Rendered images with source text
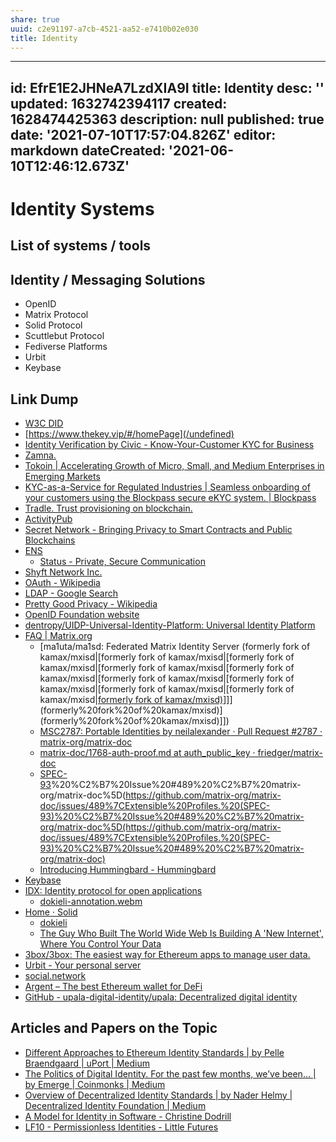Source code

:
 ```yaml
---
share: true
uuid: c2e91197-a7cb-4521-aa52-e7410b02e030
title: Identity
---
```

---
id: EfrE1E2JHNeA7LzdXIA9I
title: Identity
desc: ''
updated: 1632742394117
created: 1628474425363
description: null
published: true
date: '2021-07-10T17:57:04.826Z'
editor: markdown
dateCreated: '2021-06-10T12:46:12.673Z'
---

# Identity Systems


## List of systems / tools

## Identity / Messaging Solutions

* OpenID
* Matrix Protocol
* Solid Protocol
* Scuttlebut Protocol
* Fediverse Platforms
* Urbit
* Keybase

## Link Dump

* [W3C DID](https://www.w3.org/TR/did-core/)
* [https://www.thekey.vip/#/homePage](/undefined)
* [Identity Verification by Civic - Know-Your-Customer KYC for Business](https://www.civic.com/)
* [Zamna.](https://zamna.com/)
* [Tokoin | Accelerating Growth of Micro, Small, and Medium Enterprises in Emerging Markets](https://www.tokoin.io/)
* [KYC-as-a-Service for Regulated Industries | Seamless onboarding of your customers using the Blockpass secure eKYC system. | Blockpass](https://blockpass.org/)
* [Tradle. Trust provisioning on blockchain.](https://tradle.io/)
* [ActivityPub](https://www.w3.org/TR/activitypub/)
* [Secret Network - Bringing Privacy to Smart Contracts and Public Blockchains](https://scrt.network/)
* [ENS](https://ens.domains/)
  * [Status - Private, Secure Communication](https://status.im/)
* [Shyft Network Inc.](https://shyft.network/)
* [OAuth - Wikipedia](https://en.wikipedia.org/wiki/OAuth)
* [LDAP - Google Search](https://www.google.com/search?client=firefox-b-d&q=LDAP)
* [Pretty Good Privacy - Wikipedia](https://en.wikipedia.org/wiki/Pretty_Good_Privacy)
* [OpenID Foundation website](https://openid.net/)
* [dentropy/UIDP-Universal-Identity-Platform: Universal Identity Platform](https://github.com/dentropy/UIDP-Universal-Identity-Platform)
* [FAQ | Matrix.org](https://matrix.org/faq/)
  * [ma1uta/ma1sd: Federated Matrix Identity Server (formerly fork of kamax/mxisd|[formerly fork of kamax/mxisd|[formerly fork of kamax/mxisd|[formerly fork of kamax/mxisd|[formerly fork of kamax/mxisd|[formerly fork of kamax/mxisd|[formerly fork of kamax/mxisd|[formerly fork of kamax/mxisd|[formerly fork of kamax/mxisd|[formerly fork of kamax/mxisd)](/undefined)]]](formerly%20fork%20of%20kamax/mxisd)](formerly%20fork%20of%20kamax/mxisd)]])
  * [MSC2787: Portable Identities by neilalexander · Pull Request #2787 · matrix-org/matrix-doc](https://github.com/matrix-org/matrix-doc/pull/2787)
  * [matrix-doc/1768-auth-proof.md at auth_public_key · friedger/matrix-doc](https://github.com/friedger/matrix-doc/blob/auth_public_key/proposals/1768-auth-proof.md)
  * [SPEC-93](/undefined)%20%C2%B7%20Issue%20#489%20%C2%B7%20matrix-org/matrix-doc%5D(https://github.com/matrix-org/matrix-doc/issues/489%7CExtensible%20Profiles.%20(SPEC-93)%20%C2%B7%20Issue%20#489%20%C2%B7%20matrix-org/matrix-doc%5D(https://github.com/matrix-org/matrix-doc/issues/489%7CExtensible%20Profiles.%20(SPEC-93)%20%C2%B7%20Issue%20#489%20%C2%B7%20matrix-org/matrix-doc)
  * [Introducing Hummingbard - Hummingbard](https://hummingbard.com/hummingbard/introducing-hummingbard)
* [Keybase](https://keybase.io/)
* [IDX: Identity protocol for open applications](https://idx.xyz/)
  * [dokieli-annotation.webm](https://dokie.li/media/video/dokieli-annotation.webm)
* [Home · Solid](https://solidproject.org/)
  * [dokieli](https://dokie.li/)
  * [The Guy Who Built The World Wide Web Is Building A 'New Internet', Where You Control Your Data](https://www.indiatimes.com/technology/news/tim-berners-lee-wants-to-turn-the-internet-on-its-head-and-decentralize-it-once-more-353998.html)
* [3box/3box: The easiest way for Ethereum apps to manage user data.](https://github.com/3box/3box)
* [Urbit - Your personal server](https://urbit.org/)
* [social.network](https://www.social.network/#)
* [Argent – The best Ethereum wallet for DeFi](https://www.argent.xyz/)
* [GitHub - upala-digital-identity/upala: Decentralized digital identity](https://github.com/upala-digital-identity/upala)

## Articles and Papers on the Topic

* [Different Approaches to Ethereum Identity Standards | by Pelle Braendgaard | uPort | Medium](https://medium.com/uport/different-approaches-to-ethereum-identity-standards-a09488347c87)
* [The Politics of Digital Identity. For the past few months, we’ve been… | by Emerge | Coinmonks | Medium](https://medium.com/coinmonks/the-politics-of-digital-identity-934bd035eecb)
* [Overview of Decentralized Identity Standards | by Nader Helmy | Decentralized Identity Foundation | Medium](https://medium.com/decentralized-identity/overview-of-decentralized-identity-standards-f82efd9ab6c7)
* [A Model for Identity in Software - Christine Dodrill](https://christine.website/blog/identity-model-software-2021-01-31)
* [LF10 - Permissionless Identities - Little Futures](https://littlefutures.substack.com/p/lf10-permissionless-identities)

Work request => What lines above contain "Ethereum"? Copy them out.

Result =>
* [3box/3box: The easiest way for Ethereum apps to manage user data.](https://github.com/3box/3box)
* [Argent – The best Ethereum wallet for DeFi](https://www.argent.xyz/)
* [Different Approaches to Ethereum Identity Standards | by Pelle Braendgaard | uPort | Medium](https://medium.com/uport/different-approaches-to-ethereum-identity-standards-a09488347c87)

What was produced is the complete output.